True, though they make little to no money from veteran players. If they focus only on them and make the game work for them and not for new players, new players are likely to just refund the game because it isn't fun for them. If they make the game so it's good for new players, that will bring in money for TFP and veteran players are usually already using mods anyhow, so it isn't a big deal to them unless they are on console.

However, that does not mean I want jars. It just means that focusing only on veteran players because they are the majority doesn't help TFP much.
 
The cooking pot is, has been, and will always be the only real limitation on drinking water. As soon as you find or craft a cooking pot, drinking water ceases to be a meaningful problem.

It’s possible this will change but that seems extremely unlikely to me. And to be honest, I have never played a survival/crafting game where water is scarce after the first few in- game days.
 
I've already said I don't want them in loot either, so no.
So you're actually hoping that you won't see a single jar unless you craft them yourself? I'm not trying to attack you, if that's what you want, then all right.

But I also don't think that would really satisfy the basic idea of "getting water from a lake", which I kinda fully expect TFP going for atm... you'd be crafting each individual jar to produce a single sip of water at a stage of the game where you're already drowning in dew collectors, not just water ... :D
 
True, though they make little to no money from veteran players. If they focus only on them and make the game work for them and not for new players, new players are likely to just refund the game because it isn't fun for them. If they make the game so it's good for new players, that will bring in money for TFP and veteran players are usually already using mods anyhow, so it isn't a big deal to them unless they are on console.

However, that does not mean I want jars. It just means that focusing only on veteran players because they are the majority doesn't help TFP much.
I disagree with that statement. You have to like a game for what it is, not for what it could be. New players aren't strangers from another planet. If they're interested in this game, it's because we have similar tastes. And novice players will only be novices for a short period of time. You have to learn by playing, not by making everything easy. We were all novices at one time.
 
So I've been thinking about ways they might change the water-survival system and still re-introduce empty jars. Here's some of my thoughts:
  • Empty jars don't stack in inventory (maybe they stack in crates?). This means that you need to handle each one to fill them with water, instead of filling a stack instantly.
  • Change the recipe for the Dew Collector to make it more difficult or make it require more Forge Ahead magazines.
  • Decrease water in loot and add some empty jars.
  • Boiling water is only one step to getting drinkable water. Maybe you need to craft a water filter and filter it too.
I'm not a fan of all these ideas but, they would make water survival more difficult.

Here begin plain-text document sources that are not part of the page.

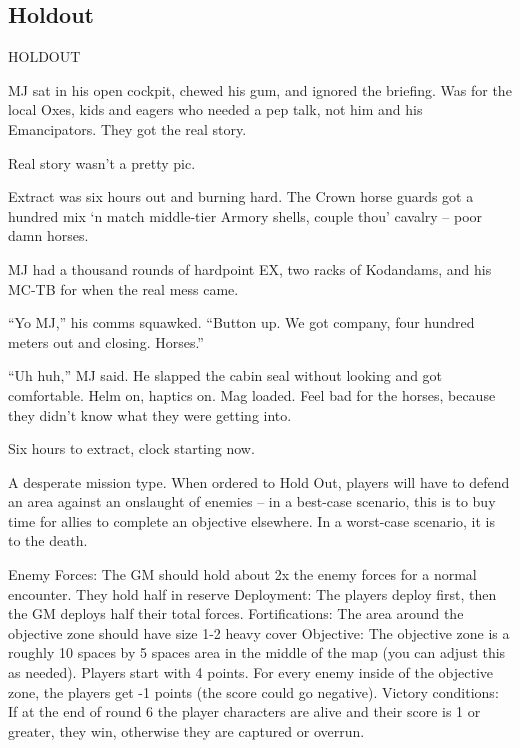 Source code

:                                                                                                           
\subsection{Holdout}

HOLDOUT  

          MJ sat in his open cockpit, chewed his gum, and ignored the briefing. Was for the local Oxes, kids  
          and eagers who needed a pep talk, not him and his Emancipators. They got the real story.   

          Real story wasn’t a pretty pic.     

          Extract was six hours out and burning hard. The Crown horse guards got a hundred mix ‘n match  
          middle-tier Armory shells, couple thou’ cavalry -- poor damn horses.   

          MJ had a thousand rounds of hardpoint EX, two racks of Kodandams, and his MC-TB for when the  
          real mess came.  

          “Yo MJ,” his comms squawked. “Button up. We got company, four hundred meters out and closing.  
          Horses.”   

          “Uh huh,” MJ said. He slapped the cabin seal without looking and got comfortable. Helm on, haptics  
          on. Mag loaded. Feel bad for the horses, because they didn’t know what they were getting into.   

          Six hours to extract, clock starting now.     

A desperate mission type. When ordered to Hold Out, players will have to defend an area against  
an onslaught of enemies -- in a best-case scenario, this is to buy time for allies to complete an  
objective elsewhere. In a worst-case scenario, it is to the death.   

                                                                                                                               


Enemy Forces: The GM should hold about 2x the enemy forces for a normal encounter. They  
hold half in reserve  
Deployment: The players deploy first, then the GM deploys half their total forces.  
Fortifications: The area around the objective zone should have size 1-2 heavy cover  
Objective: The objective zone is a roughly 10 spaces by 5 spaces area in the middle of the map  
(you can adjust this as needed). Players start with 4 points. For every enemy inside of the  
objective zone, the players get -1 points (the score could go negative).  
Victory conditions:  If at the end of round 6 the player characters are alive and their score is 1 or  
greater, they win, otherwise they are captured or overrun.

I do like to feel like I am struggling the first few days and any effort o TFP's part to make water survival interesting will help.
 
@Riamus It´s now over 12 years of development. Nearly 12 years available on steam. The V1 and Console release already happened. There is no major milestone to happen anymore that would draw in a huge amount of buyers. They sold over 22 millions already, i doubt they will reach 25 tbh.
 
Hmm, for the people who dread the micromanagement of tossing out empty jars (at least Riamus here, apparently someone on that steam screenie):

Just "loot all" until "inventory full", and then drop them once. The full inventory prevents you from picking up any more.

Or preferably, once full, make a stash box, drop Everything there (including empties, so they'll auto-stack later) and clear on. You'll need to touch the icon once per POI, to toss it at the dump box when you "loot all" on it. The addition of one trash item won't cause another trip to the drop box in about 98% of the cases. And in the 2%, you'll just drop the extra jar...

I predict swapping my outfit more often than I'm managing jars.